About the Health & AI Policy Index
Authorship
Will Moss is the founder and editor of the Health & AI Policy Index (HAPI), a public, nonpartisan registry tracking policies shaping artificial intelligence in healthcare. He works at the Windreich Department of Artificial Intelligence and Human Health at Mount Sinai, where he focuses on AI governance, health policy, and regulatory strategy.
For questions, feedback, or collaboration inquiries related to AI policy in healthcare, contact: william.moss@mssm.edu
About HAPI
The Health & AI Policy Index (HAPI) is a curated, research-oriented registry of policies relevant to artificial intelligence in healthcare. It is designed to help clinicians, health systems, payers, developers, and policymakers track meaningful developments across U.S. states, federal agencies, sector regulations, international frameworks, and voluntary standards.
Purpose & scope
- Audience: clinicians, health system leaders, compliance/legal teams, developers, payers, lobbyists, and policymakers.
- Focus: policies that materially affect the development, evaluation, deployment, or oversight of AI in healthcare.
- Geographies: United States (state and federal), plus selected international frameworks with health relevance.
Inclusion criteria
An item is included when it satisfies both of the following criteria:
- AI relevance (such as explicit regulation of artificial intelligence or machine-learning systems).

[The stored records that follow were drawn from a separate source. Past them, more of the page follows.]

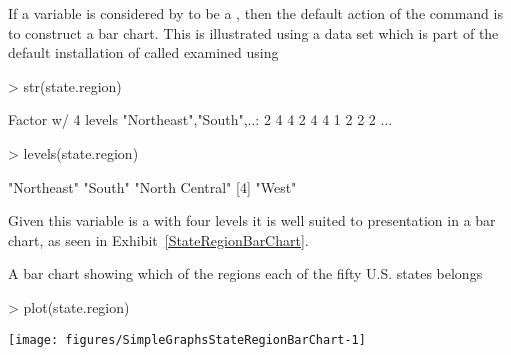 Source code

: If a variable is considered by \R{} to be a , then the default action of the  command is to construct a bar chart. This is illustrated using a data set which is part of the default installation of \R{} called  examined using
\begin{Schunk}
\begin{Sinput}
> str(state.region)
\end{Sinput}
\begin{Soutput}
 Factor w/ 4 levels "Northeast","South",..: 2 4 4 2 4 4 1 2 2 2 ...
\end{Soutput}
\begin{Sinput}
> levels(state.region)
\end{Sinput}
\begin{Soutput}
[1] "Northeast"     "South"         "North Central"
[4] "West"         
\end{Soutput}
\end{Schunk}
Given this variable is a  with four levels it is well suited to presentation in a bar chart, as seen in Exhibit~\ref{StateRegionBarChart}.

\begin{exhibit}
\begin{center}
\caption{A bar chart showing which of the regions each of the fifty U.S. states belongs}
\label{StateRegionBarChart}
\begin{Schunk}
\begin{Sinput}
> plot(state.region)
\end{Sinput}

\texttt{[image: figures/SimpleGraphsStateRegionBarChart-1]} \end{Schunk}
\end{center}
\end{exhibit}

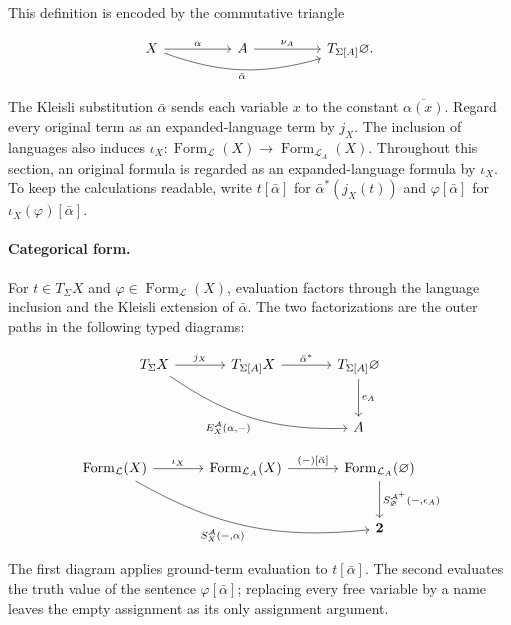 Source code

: \documentclass[11pt]{article}
\begin{document}
This definition is encoded by the commutative triangle

\[
\begin{tikzcd}[column sep=huge]
X \arrow[r,"\alpha"]
  \arrow[rr,bend right=18,"\bar\alpha"'] &
A \arrow[r,"\nu_A"] & T_{\Sigma[A]}\varnothing.
\end{tikzcd}
\]

The Kleisli substitution \(\bar\alpha\) sends each variable \(x\) to the
constant \(\overline{\alpha(x)}\). Regard every
original term as an expanded-language term by \(j_X\). The inclusion of
languages also induces
\(\iota_X:\operatorname{Form}_{\mathcal L}(X)\to
\operatorname{Form}_{\mathcal L_A}(X)\). Throughout this section, an original
formula is regarded as an expanded-language formula by \(\iota_X\). To keep the calculations readable,
write \(t[\bar\alpha]\) for \(\bar\alpha^*(j_X(t))\) and
\(\varphi[\bar\alpha]\) for
\(\iota_X(\varphi)[\bar\alpha]\).

\paragraph{Categorical form.}
For \(t\in T_\Sigma X\) and
\(\varphi\in\operatorname{Form}_{\mathcal L}(X)\), evaluation factors through
the language inclusion and the Kleisli extension of \(\bar\alpha\). The two
factorizations are the outer paths in the following typed diagrams:

\[
\begin{tikzcd}[row sep=large,column sep=large]
T_\Sigma X
  \arrow[r,"j_X"]
  \arrow[drr,bend right=18,"{E_X^{\mathcal A}(\alpha,-)}"'] &
T_{\Sigma[A]}X \arrow[r,"\bar\alpha^*"] &
T_{\Sigma[A]}\varnothing \arrow[d,"e_A"] \\
&& A
\end{tikzcd}
\]

\[
\begin{tikzcd}[row sep=large,column sep=large]
\operatorname{Form}_{\mathcal L}(X)
  \arrow[r,"\iota_X"]
  \arrow[drr,bend right=18,"{S_X^{\mathcal A}(-,\alpha)}"'] &
\operatorname{Form}_{\mathcal L_A}(X)
  \arrow[r,"{(-)[\bar\alpha]}"] &
\operatorname{Form}_{\mathcal L_A}(\varnothing)
  \arrow[d,"{S_\varnothing^{\mathcal A^+}(-,\epsilon_A)}"] \\
&& \mathbf 2
\end{tikzcd}
\]

The first diagram applies ground-term evaluation to \(t[\bar\alpha]\). The
second evaluates the truth value of the sentence \(\varphi[\bar\alpha]\);
replacing every free variable by a name leaves the empty assignment as its only
assignment argument.
\end{document}
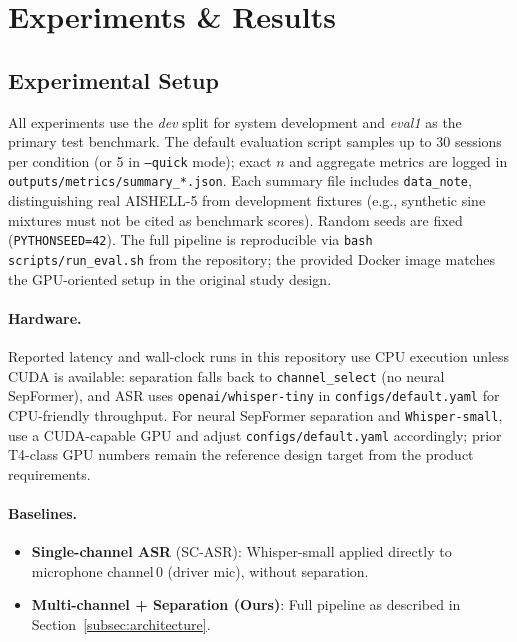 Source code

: 
\section{Experiments \& Results}
\label{sec:experiments}

\subsection{Experimental Setup}

All experiments use the \textit{dev} split for system development and
\textit{eval1} as the primary test benchmark. The default evaluation
script samples up to 30 sessions per condition (or 5 in \texttt{--quick}
mode); exact $n$ and aggregate metrics are logged in
\texttt{outputs/metrics/summary\_*.json}. Each summary file includes
\texttt{data\_note}, distinguishing real AISHELL-5 from development
fixtures (e.g., synthetic sine mixtures must not be cited as benchmark
scores). Random seeds are fixed (\texttt{PYTHONSEED=42}). The full
pipeline is reproducible via \texttt{bash scripts/run\_eval.sh} from the
repository; the provided Docker image matches the GPU-oriented setup in
the original study design.

\paragraph{Hardware.} Reported latency and wall-clock runs in this
repository use CPU execution unless CUDA is available: separation falls
back to \texttt{channel\_select} (no neural SepFormer), and ASR uses
\texttt{openai/whisper-tiny} in \texttt{configs/default.yaml} for
CPU-friendly throughput. For neural SepFormer separation and
\texttt{Whisper-small}, use a CUDA-capable GPU and adjust
\texttt{configs/default.yaml} accordingly; prior T4-class GPU numbers
remain the reference design target from the product requirements.

\paragraph{Baselines.}
\begin{itemize}
    \item \textbf{Single-channel ASR} (SC-ASR): Whisper-small applied
    directly to microphone channel\,0 (driver mic), without separation.
    \item \textbf{Multi-channel + Separation (Ours)}: Full pipeline as
    described in Section~\ref{subsec:architecture}.
\end{itemize}

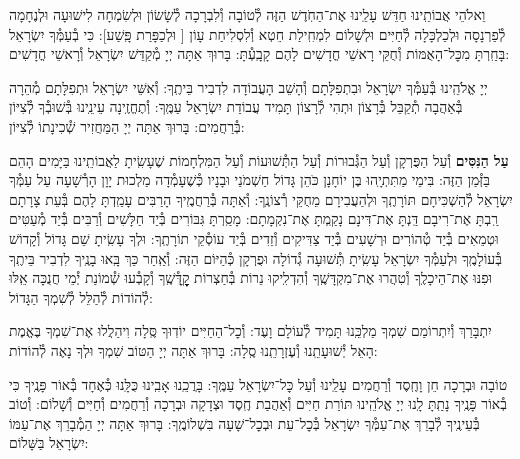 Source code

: \documentclass[twoside, openany, parskip=half, 11pt]{book}
\begin{document}
וֵאלֹהֵי אֲבוֹתֵֽינוּ חַדֵּשׁ עָלֵֽינוּ אֶת־הַחֹֽדֶשׁ הַזֶּה לְ֯טוֹבָה וְ֯לִבְרָכָה לְ֯שָׂשׂוֹן וּלְשִׂמְחָה לִישׁוּעָה וּלְנֶחָמָה לְ֯פַרְנָסָה וּלְכַלְכָּלָה לְ֯חַיִּים וּלְשָׁלוֹם לִמְחִֽילַת חֵטְא וְ֯לִסְלִיחַת עָוֹן [
וּלְכַפָּרַת פָּֽשַׁע]: כִּי בְ֯עַמְּ֯ךָ יִשְׂרָאֵל בָּחַֽרְתָּ מִכׇּל־הָאֻמּוֹת וְ֯חֻקֵּי רָאשֵׁי חֳדָשִׁים לָהֶם קָבָֽעְ֯תָּ: בָּרוּךְ אַתָּה יְיָ מְ֯קַדֵּשׁ יִשְׂרָאֵל וְ֯רָאשֵׁי חֳדָשִׁים:

\nextpage
{}
יְיָ אֱלֹהֵֽינוּ בְּ֯עַמְּ֯ךָ יִשְׂרָאֵל וּבִתְפִלָּתָם וְ֯הָשֵׁב הָעֲבוֹדָה לִדְבִיר בֵּיתֶֽךָ: וְ֯אִשֵּׁי יִשְׂרָאֵל וּתְפִלָּתָם מְ֯הֵרָה בְּ֯אַהֲבָה תְ֯קַבֵּל בְּ֯רָצוֹן וּתְהִי לְ֯רָצוֹן תָּמִיד עֲבוֹדַת יִשְׂרָאֵל עַמֶּֽךָ: וְ֯תֶחֱזֶֽינָה עֵינֵֽינוּ בְּ֯שׁוּבְ֯ךָ לְ֯צִיּוֹן בְּ֯רַחֲמִים: בָּרוּךְ אַתָּה יְיָ הַמַּחֲזִיר שְׁ֯כִינָתוֹ לְ֯צִיּוֹן:

\modim

\enlargethispage{\baselineskip}

\begin{sometimes}

\textbf{עַל הַנִּסִּים}
וְ֯עַל הַפֻּרְקָן וְ֯עַל הַגְּ֯בוּרוֹת וְ֯עַל הַתְּ֯שׁוּעוֹת וְ֯עַל הַמִּלְחָמוֹת
שֶׁעָשִֽׂיתָ לַאֲבוֹתֵֽינוּ בַּיָּמִים הָהֵם בַּזְּ֯מַן הַזֶּה:
בִּימֵי מַתִּתְיָֽהוּ בֶּן יוֹחָנָן כֹּהֵן גָּדוֹל חַשְׁמֹנַי וּבָנָיו כְּ֯שֶׁעָמְ֯דָה מַלְכוּת יָוָן הָרְ֯שָׁעָה עַל עַמְּ֯ךָ יִשְׂרָאֵל לְ֯הַשְׁכִּיחָם תּוֹרָתֶֽךָ וּלְהַעֲבִירָם מֵחֻקֵּי רְ֯צוֹנֶֽךָ: וְ֯אַתָּה בְּ֯רַחֲמֶֽיךָ הָרַבִּים עָמַֽדְתָּ לָהֶם בְּ֯עֵת צָרָתָם רַֽבְתָּ אֶת־רִיבָם דַּֽנְתָּ אֶת־דִּינָם נָקַֽמְתָּ אֶת־נִקְמָתָם: מָסַֽרְתָּ גִּבּוֹרִים בְּ֯יַד חַלָּשִׁים וְ֯רַבִּים בְּ֯יַד מְ֯עַטִּים וּטְמֵאִים בְּ֯יַד טְ֯הוֹרִים וּרְשָׁעִים בְּ֯יַד צַדִּיקִים וְ֯זֵדִים בְּ֯יַד עוֹסְ֯קֵי תוֹרָתֶֽךָ: וּלְךָ עָשִֽׂיתָ שֵׁם גָּדוֹל וְ֯קָדוֹשׁ בְּ֯עוֹלָמֶֽךָ וּלְעַמְּ֯ךָ יִשְׂרָאֵל עָשִֽׂיתָ תְּ֯שׁוּעָה גְ֯דוֹלָה וּפֻרְקָן כְּ֯הַיּוֹם הַזֶּה: וְ֯אַֽחַר כַּךְ בָּֽאוּ בָנֶֽיךָ לִדְבִיר בֵּיתֶֽךָ וּפִנּוּ אֶת־הֵיכָלֶֽךָ וְ֯טִהֲרוּ אֶת־מִקְדָּשֶֽׁךָ וְ֯הִדְלִֽיקוּ נֵרוֹת בְּ֯חַצְרוֹת קׇׇׇׇׇׇׇׇׇׇׇׇׇׇדְּ֯שֶֽׁךָ וְ֯קָבְ֯עוּ שְׁ֯מוֹנַת יְ֯מֵי חֲנֻכָּה אֵֽלּוּ לְ֯הוֹדוֹת לְ֯הַלֵּל לְ֯שִׁמְךָ הַגָּדוֹל:

\end{sometimes}

\nextpage

יִתְבָּרַךְ וְ֯יִתְרוֹמַם שִׁמְךָ מַלְכֵּֽנוּ תָּמִיד לְ֯עוֹלָם וָעֶד:
וְ֯כׇל־הַחַיִּים יוֹדֽוּךָ סֶּֽלָה וִיהַלֲלוּ אֶת־שִׁמְךָ בֶּאֱמֶת הָאֵל יְ֯שׁוּעָתֵֽנוּ וְ֯עֶזְרָתֵֽנוּ סֶֽלָה: בָּרוּךְ אַתָּה יְיָ הַטּוֹב שִׁמְךָ וּלְךָ נָאֶה לְ֯הוֹדוֹת:


טוֹבָה וּבְרָכָה חֵן וָחֶֽסֶד וְ֯רַחֲמִים עָלֵֽינוּ וְ֯עַל כׇּל־יִשְׂרָאֵל עַמֶּֽךָ: בָּרֲכֵֽנוּ אָבִֽינוּ כֻּלָּֽנוּ כְּ֯אֶחָד בְּ֯אוֹר פָּנֶֽיךָ כִּי בְ֯אוֹר פָּנֶֽיךָ נָתַֽתָּ לָֽנוּ יְיָ אֱלֹהֵֽינוּ תּוֹרַת חַיִּים וְ֯אַהֲבַת חֶֽסֶד וּצְדָקָה וּבְרָכָה וְ֯רַחֲמִים וְ֯חַיִּים וְ֯שָׁלוֹם: וְ֯טוֹב בְּ֯עֵינֶֽיךָ לְ֯בָרֵךְ אֶת־עַמְּ֯ךָ יִשְׂרָאֵל בְּ֯כׇל־עֵת וּבְכׇל־שָׁעָה בִּשְׁלוֹמֶֽךָ: בָּרוּךְ אַתָּה יְיָ הַמְ֯בָרֵךְ אֶת־עַמּוֹ יִשְׂרָאֵל בַּשָּׁלוֹם:
\end{document}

- Health relevance (including effects on health care delivery, public health operations, or health-related data, safety, or equity).
Policies are excluded when AI is mentioned only in passing, duplicates an existing entry, or is expected to have an insignificant impact on health care.
Data sources & curation
- Primary sources: official statutes, bills, regulations, agency guidance, standards bodies, and public registers.
- Secondary validation: reputable summaries (e.g., law firm memos, industry associations) to corroborate status/interpretation.
- Curation: items are selected for clarity, materiality, and health relevance; marginal items may be excluded for signal-to-noise.
Fields & tags
Each entry includes a concise summary, healthcare implications, dates, jurisdiction, and links to source text. Three tag families enable quick filtering:
- Keyword Tags: Safety & Risk; Privacy & Data; Transparency & Governance; Clinical Quality & Efficacy; Equity & Bias.
- Stakeholder Tags: Providers & Health Systems; Patients & Public; Payers & Purchasers; Developers & Vendors; Regulators & Government.
- Impact: High; Medium; Low.
- High Impact: directly governs, authorizes, or constrains AI in healthcare.
- Medium Impact: materially influences practice but indirectly.
- Low Impact: exploratory or advisory actions.
State Policy (No Law)
This category includes formal state actions related to AI in healthcare such as resolutions, executive orders, or commissions. While these actions do not always create statutory law, they reflect policy intent and can shape future regulation.
Status & updates
- Status: where available, items indicate proposal, adoption, or effective phases.
- Updates: the database is refreshed weekly.
Limitations
- Summaries are for awareness and do not constitute legal advice.
- Coverage is selective and prioritizes clarity over exhaustiveness.
Team
HAPI is maintained by Will Moss.
How to cite
Please cite as: Health & AI Policy Index (HAPI). Include the item permalink and “Last Updated” date.